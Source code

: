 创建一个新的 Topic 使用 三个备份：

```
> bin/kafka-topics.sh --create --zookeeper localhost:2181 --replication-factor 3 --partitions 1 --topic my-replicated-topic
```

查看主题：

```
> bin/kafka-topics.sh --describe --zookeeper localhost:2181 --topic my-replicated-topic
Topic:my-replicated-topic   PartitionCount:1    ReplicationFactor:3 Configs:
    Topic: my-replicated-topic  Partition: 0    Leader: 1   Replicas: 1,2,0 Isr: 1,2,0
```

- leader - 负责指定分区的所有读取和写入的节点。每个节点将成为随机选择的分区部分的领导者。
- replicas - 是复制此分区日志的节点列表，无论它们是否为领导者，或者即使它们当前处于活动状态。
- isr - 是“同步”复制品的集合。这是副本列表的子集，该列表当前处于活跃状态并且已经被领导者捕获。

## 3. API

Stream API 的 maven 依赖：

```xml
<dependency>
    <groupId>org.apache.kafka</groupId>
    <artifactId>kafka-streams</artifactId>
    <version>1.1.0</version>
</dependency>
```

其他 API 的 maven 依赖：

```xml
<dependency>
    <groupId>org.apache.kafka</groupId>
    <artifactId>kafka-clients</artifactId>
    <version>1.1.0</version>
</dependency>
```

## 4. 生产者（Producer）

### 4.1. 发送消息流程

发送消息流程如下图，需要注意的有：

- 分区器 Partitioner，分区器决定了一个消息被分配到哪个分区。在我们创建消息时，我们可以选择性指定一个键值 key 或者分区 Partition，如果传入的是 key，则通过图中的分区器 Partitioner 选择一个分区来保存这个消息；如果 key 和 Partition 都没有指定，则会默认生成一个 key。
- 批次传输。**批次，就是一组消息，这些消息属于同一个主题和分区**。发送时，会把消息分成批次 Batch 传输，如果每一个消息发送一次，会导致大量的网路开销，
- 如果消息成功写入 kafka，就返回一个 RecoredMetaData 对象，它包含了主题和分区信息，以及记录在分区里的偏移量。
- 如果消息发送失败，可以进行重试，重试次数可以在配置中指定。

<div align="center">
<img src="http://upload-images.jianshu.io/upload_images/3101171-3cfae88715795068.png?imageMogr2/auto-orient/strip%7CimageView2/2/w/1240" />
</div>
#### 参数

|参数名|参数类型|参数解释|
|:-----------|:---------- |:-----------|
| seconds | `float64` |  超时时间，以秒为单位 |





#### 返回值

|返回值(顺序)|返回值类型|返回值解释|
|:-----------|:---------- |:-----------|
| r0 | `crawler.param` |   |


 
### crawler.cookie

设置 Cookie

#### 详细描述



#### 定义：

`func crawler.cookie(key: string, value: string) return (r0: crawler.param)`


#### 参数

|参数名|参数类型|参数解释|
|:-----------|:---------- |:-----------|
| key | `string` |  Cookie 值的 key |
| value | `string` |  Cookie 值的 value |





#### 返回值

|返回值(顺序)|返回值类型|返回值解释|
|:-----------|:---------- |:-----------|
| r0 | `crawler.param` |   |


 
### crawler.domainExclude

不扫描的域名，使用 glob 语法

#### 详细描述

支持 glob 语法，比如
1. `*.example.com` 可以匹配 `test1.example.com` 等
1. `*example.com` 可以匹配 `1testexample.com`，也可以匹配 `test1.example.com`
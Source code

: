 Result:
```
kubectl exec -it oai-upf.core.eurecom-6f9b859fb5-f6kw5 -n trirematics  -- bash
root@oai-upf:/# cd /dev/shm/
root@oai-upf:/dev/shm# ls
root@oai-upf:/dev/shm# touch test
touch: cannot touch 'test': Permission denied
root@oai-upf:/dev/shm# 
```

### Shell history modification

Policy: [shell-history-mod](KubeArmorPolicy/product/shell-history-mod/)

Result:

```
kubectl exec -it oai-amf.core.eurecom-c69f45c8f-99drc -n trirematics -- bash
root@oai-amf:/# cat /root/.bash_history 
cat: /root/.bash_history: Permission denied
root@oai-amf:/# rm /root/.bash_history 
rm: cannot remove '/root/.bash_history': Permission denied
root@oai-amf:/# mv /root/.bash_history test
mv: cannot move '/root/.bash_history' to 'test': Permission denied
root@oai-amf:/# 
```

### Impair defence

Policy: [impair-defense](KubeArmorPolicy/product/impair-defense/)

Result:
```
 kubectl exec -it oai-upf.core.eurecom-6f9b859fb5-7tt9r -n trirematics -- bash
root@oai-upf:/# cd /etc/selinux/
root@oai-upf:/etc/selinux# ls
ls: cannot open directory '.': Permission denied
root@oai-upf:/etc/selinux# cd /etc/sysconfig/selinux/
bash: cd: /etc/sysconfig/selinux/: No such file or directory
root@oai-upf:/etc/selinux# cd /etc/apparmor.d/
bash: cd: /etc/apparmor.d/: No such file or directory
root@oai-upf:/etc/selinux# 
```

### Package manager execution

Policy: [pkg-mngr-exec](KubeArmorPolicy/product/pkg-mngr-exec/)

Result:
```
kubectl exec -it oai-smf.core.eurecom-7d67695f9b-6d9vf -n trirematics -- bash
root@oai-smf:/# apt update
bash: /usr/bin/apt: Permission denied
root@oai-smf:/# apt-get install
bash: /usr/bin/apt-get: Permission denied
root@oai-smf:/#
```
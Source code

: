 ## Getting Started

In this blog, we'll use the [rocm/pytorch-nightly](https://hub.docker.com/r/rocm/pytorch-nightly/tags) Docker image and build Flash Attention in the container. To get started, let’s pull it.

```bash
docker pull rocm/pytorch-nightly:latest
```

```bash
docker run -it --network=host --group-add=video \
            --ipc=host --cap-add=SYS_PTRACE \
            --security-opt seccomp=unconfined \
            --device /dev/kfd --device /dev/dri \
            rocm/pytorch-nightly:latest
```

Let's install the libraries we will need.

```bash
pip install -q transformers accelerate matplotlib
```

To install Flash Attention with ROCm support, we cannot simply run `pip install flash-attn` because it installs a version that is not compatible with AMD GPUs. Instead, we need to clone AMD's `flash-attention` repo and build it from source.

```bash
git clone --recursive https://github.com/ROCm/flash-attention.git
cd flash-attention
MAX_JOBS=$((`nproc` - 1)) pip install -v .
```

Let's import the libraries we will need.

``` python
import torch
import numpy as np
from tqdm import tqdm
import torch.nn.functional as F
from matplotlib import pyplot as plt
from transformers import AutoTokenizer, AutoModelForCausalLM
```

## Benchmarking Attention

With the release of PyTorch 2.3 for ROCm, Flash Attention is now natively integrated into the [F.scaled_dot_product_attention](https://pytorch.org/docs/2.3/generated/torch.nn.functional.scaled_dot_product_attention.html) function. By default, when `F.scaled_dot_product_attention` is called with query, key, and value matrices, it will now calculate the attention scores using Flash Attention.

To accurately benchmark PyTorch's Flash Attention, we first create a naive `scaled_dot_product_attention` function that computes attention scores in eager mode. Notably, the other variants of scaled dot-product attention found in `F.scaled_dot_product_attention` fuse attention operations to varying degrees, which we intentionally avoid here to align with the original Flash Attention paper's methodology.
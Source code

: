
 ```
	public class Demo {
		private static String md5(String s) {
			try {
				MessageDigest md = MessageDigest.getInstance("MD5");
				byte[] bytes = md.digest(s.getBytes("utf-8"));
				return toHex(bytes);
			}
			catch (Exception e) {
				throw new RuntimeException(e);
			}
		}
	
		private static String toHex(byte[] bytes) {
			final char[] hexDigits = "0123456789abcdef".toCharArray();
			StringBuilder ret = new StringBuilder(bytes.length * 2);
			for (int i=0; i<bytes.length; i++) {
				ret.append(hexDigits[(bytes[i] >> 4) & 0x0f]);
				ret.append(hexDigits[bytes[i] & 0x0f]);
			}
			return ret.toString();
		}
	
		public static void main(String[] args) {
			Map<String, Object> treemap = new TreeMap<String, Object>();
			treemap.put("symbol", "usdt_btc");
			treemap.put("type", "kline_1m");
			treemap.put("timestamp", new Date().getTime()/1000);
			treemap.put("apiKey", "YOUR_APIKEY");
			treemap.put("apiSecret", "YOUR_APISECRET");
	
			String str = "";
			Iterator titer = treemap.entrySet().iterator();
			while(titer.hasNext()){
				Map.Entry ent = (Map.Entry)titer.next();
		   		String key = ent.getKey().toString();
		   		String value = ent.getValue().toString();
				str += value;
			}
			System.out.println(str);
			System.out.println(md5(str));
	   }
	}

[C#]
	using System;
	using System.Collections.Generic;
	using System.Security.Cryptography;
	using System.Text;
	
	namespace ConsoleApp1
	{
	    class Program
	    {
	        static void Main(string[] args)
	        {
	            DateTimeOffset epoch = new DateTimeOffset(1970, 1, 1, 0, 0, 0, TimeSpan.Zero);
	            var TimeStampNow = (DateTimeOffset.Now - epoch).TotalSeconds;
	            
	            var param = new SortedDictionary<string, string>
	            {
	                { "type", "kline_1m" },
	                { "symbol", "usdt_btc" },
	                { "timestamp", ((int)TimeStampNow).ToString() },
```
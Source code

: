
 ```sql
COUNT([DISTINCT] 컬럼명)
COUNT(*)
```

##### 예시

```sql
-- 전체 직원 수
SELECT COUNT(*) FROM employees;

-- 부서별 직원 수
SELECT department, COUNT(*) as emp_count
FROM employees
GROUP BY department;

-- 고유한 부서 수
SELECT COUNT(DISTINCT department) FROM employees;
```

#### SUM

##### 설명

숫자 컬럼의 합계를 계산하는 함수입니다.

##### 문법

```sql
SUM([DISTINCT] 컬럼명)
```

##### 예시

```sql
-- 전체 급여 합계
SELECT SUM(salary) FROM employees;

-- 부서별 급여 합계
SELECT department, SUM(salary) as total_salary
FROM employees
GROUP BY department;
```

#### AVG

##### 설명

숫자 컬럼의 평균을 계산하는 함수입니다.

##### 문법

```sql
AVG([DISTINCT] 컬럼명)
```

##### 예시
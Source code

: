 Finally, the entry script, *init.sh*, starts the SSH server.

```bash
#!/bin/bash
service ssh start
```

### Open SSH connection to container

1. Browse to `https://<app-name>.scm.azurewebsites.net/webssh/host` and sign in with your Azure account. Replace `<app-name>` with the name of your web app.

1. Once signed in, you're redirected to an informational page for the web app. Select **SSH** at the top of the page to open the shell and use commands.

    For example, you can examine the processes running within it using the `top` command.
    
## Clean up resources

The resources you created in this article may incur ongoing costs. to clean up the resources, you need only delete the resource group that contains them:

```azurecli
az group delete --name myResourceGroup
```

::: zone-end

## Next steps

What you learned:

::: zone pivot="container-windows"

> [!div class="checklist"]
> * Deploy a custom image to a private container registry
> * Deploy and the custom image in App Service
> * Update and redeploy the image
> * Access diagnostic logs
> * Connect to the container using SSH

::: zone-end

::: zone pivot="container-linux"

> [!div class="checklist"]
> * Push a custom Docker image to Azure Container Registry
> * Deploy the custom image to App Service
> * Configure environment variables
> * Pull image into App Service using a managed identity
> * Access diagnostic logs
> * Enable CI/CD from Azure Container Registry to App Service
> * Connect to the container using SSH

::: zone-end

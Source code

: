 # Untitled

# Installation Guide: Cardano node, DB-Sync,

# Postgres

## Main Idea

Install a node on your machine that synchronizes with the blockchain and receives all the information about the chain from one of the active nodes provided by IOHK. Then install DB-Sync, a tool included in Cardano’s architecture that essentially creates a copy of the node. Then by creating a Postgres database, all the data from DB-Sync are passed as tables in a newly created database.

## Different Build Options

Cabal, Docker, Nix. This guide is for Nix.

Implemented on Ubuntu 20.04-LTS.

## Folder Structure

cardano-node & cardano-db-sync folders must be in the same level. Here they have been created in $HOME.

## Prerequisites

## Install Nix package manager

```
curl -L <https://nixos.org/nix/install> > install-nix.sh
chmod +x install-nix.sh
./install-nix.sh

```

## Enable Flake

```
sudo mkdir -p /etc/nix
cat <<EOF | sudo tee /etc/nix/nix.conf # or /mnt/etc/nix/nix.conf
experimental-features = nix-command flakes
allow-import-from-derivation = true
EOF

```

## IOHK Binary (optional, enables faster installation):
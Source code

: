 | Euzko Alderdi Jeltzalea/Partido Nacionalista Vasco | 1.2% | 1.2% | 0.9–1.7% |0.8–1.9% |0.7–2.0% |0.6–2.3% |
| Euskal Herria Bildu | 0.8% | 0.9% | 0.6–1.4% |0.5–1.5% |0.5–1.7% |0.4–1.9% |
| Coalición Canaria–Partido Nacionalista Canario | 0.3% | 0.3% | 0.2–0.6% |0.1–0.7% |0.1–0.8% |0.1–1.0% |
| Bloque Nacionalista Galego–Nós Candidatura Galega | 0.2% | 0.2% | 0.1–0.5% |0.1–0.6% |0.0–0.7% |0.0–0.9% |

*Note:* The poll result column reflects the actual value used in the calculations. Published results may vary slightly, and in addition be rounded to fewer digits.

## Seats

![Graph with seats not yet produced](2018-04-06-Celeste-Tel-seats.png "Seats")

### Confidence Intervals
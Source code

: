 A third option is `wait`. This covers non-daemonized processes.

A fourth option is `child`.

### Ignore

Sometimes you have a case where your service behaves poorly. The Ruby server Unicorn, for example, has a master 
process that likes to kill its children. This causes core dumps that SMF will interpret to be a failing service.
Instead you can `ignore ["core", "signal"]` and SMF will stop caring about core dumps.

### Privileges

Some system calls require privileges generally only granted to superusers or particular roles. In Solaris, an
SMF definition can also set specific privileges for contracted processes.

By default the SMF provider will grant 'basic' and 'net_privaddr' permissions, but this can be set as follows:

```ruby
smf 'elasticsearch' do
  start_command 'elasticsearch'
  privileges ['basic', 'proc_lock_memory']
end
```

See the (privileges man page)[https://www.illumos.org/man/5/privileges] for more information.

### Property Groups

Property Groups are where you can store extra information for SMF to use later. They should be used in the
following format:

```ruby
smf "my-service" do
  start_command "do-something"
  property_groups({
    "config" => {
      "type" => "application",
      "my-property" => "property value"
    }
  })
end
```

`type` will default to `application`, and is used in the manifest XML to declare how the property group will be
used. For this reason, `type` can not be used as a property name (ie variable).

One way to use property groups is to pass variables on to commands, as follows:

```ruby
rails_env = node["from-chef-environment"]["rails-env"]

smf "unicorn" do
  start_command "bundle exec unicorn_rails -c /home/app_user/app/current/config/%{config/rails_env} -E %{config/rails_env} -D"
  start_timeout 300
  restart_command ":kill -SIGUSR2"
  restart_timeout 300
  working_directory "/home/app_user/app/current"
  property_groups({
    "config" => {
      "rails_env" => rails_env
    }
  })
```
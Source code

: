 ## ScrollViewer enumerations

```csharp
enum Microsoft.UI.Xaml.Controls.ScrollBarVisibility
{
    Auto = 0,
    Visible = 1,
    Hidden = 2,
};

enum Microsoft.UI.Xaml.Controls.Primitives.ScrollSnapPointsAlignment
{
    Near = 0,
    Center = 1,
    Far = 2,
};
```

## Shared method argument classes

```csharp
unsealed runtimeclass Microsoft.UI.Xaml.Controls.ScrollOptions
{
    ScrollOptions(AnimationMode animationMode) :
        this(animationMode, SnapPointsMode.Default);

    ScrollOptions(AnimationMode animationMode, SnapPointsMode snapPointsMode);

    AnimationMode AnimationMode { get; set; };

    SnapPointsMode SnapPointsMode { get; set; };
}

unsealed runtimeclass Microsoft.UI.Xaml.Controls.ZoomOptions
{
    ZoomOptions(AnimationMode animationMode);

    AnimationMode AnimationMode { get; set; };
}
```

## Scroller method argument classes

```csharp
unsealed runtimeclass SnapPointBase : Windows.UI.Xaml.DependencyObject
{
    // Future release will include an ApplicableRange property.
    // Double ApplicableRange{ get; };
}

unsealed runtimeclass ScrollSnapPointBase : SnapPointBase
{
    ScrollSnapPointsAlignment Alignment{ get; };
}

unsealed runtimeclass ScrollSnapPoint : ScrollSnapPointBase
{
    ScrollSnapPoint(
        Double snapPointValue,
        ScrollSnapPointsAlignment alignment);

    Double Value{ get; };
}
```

Work instruction
When a line above includes the word "titer", please list that line.

Your response
			Iterator titer = treemap.entrySet().iterator();
			while(titer.hasNext()){
				Map.Entry ent = (Map.Entry)titer.next();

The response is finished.